Of the material below, the lines to be retyped are those from the line containing "a _block value_ in the table below." through the line containing "block value of", inclusive; reproduce them exactly.

### Record excerpts
● ● ● ● ●

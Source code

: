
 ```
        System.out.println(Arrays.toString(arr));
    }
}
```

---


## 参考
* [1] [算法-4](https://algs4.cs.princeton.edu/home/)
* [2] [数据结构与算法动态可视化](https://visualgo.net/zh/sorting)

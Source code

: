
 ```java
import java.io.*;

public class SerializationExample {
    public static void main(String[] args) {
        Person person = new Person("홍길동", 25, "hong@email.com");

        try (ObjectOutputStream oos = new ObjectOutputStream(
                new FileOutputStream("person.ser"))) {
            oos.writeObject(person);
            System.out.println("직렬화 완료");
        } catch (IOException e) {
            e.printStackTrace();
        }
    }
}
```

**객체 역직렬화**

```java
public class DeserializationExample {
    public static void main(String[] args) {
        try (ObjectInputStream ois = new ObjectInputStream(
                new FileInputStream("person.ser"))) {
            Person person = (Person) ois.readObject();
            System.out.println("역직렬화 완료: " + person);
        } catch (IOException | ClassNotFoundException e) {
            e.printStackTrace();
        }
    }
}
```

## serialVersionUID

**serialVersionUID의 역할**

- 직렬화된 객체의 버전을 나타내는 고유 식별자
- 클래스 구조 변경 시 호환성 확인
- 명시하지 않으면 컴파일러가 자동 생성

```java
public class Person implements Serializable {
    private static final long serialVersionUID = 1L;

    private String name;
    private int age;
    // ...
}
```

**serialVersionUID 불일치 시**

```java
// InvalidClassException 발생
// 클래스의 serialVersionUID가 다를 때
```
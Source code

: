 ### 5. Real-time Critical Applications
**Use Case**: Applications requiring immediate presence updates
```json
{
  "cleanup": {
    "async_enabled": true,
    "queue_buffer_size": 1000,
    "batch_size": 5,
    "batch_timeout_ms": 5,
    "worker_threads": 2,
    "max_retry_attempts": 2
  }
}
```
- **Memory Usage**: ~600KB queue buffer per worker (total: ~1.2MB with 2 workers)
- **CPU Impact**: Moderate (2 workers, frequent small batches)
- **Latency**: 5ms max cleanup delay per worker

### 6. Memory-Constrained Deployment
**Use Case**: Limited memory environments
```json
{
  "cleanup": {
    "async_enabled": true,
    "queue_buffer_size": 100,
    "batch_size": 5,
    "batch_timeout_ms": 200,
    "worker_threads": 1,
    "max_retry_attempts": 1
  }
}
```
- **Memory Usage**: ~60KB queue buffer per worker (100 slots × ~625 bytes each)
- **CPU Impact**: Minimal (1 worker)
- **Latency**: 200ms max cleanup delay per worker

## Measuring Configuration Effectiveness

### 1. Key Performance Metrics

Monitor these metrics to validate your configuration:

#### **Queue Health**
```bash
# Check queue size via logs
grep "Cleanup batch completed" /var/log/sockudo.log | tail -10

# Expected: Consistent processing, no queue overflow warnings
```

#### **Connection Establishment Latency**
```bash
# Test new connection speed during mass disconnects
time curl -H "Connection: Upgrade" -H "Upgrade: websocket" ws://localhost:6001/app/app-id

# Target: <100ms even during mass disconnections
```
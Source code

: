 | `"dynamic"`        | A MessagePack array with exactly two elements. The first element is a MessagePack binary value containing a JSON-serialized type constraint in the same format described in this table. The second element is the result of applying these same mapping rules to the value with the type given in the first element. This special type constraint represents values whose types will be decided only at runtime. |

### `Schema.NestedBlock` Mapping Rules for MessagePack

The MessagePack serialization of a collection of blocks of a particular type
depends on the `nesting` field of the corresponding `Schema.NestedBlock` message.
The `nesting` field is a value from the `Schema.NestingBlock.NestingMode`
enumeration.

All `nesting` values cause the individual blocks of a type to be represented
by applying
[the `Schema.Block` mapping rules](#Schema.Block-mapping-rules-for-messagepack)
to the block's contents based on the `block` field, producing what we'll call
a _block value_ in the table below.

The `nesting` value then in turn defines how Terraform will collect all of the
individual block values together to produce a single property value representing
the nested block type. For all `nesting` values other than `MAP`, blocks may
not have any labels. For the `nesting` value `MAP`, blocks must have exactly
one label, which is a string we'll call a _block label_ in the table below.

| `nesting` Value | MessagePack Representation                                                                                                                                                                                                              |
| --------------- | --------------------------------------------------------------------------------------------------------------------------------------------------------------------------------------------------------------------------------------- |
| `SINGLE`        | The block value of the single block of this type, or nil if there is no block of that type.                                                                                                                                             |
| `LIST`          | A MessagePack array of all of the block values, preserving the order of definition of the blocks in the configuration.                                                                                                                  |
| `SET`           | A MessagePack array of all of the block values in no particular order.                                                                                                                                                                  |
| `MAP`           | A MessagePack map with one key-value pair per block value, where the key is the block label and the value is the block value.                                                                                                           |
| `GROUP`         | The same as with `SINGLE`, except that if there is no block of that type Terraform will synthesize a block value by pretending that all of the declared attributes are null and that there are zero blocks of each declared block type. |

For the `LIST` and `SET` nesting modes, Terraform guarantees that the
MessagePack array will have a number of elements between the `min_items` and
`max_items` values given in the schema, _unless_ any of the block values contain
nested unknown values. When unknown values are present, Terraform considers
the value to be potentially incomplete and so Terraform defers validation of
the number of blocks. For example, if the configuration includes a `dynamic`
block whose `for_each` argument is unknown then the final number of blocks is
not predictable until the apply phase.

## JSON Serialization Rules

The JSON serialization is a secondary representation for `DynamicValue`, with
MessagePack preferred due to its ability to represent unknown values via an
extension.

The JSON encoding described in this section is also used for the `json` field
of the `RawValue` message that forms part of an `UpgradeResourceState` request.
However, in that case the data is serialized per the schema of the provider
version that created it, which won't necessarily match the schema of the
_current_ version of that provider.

● ● ● ● ●

### Solution for this exercise
a _block value_ in the table below.

The `nesting` value then in turn defines how Terraform will collect all of the
individual block values together to produce a single property value representing
the nested block type. For all `nesting` values other than `MAP`, blocks may
not have any labels. For the `nesting` value `MAP`, blocks must have exactly
one label, which is a string we'll call a _block label_ in the table below.

| `nesting` Value | MessagePack Representation                                                                                                                                                                                                              |
| --------------- | --------------------------------------------------------------------------------------------------------------------------------------------------------------------------------------------------------------------------------------- |
| `SINGLE`        | The block value of the single block of this type, or nil if there is no block of that type.                                                                                                                                             |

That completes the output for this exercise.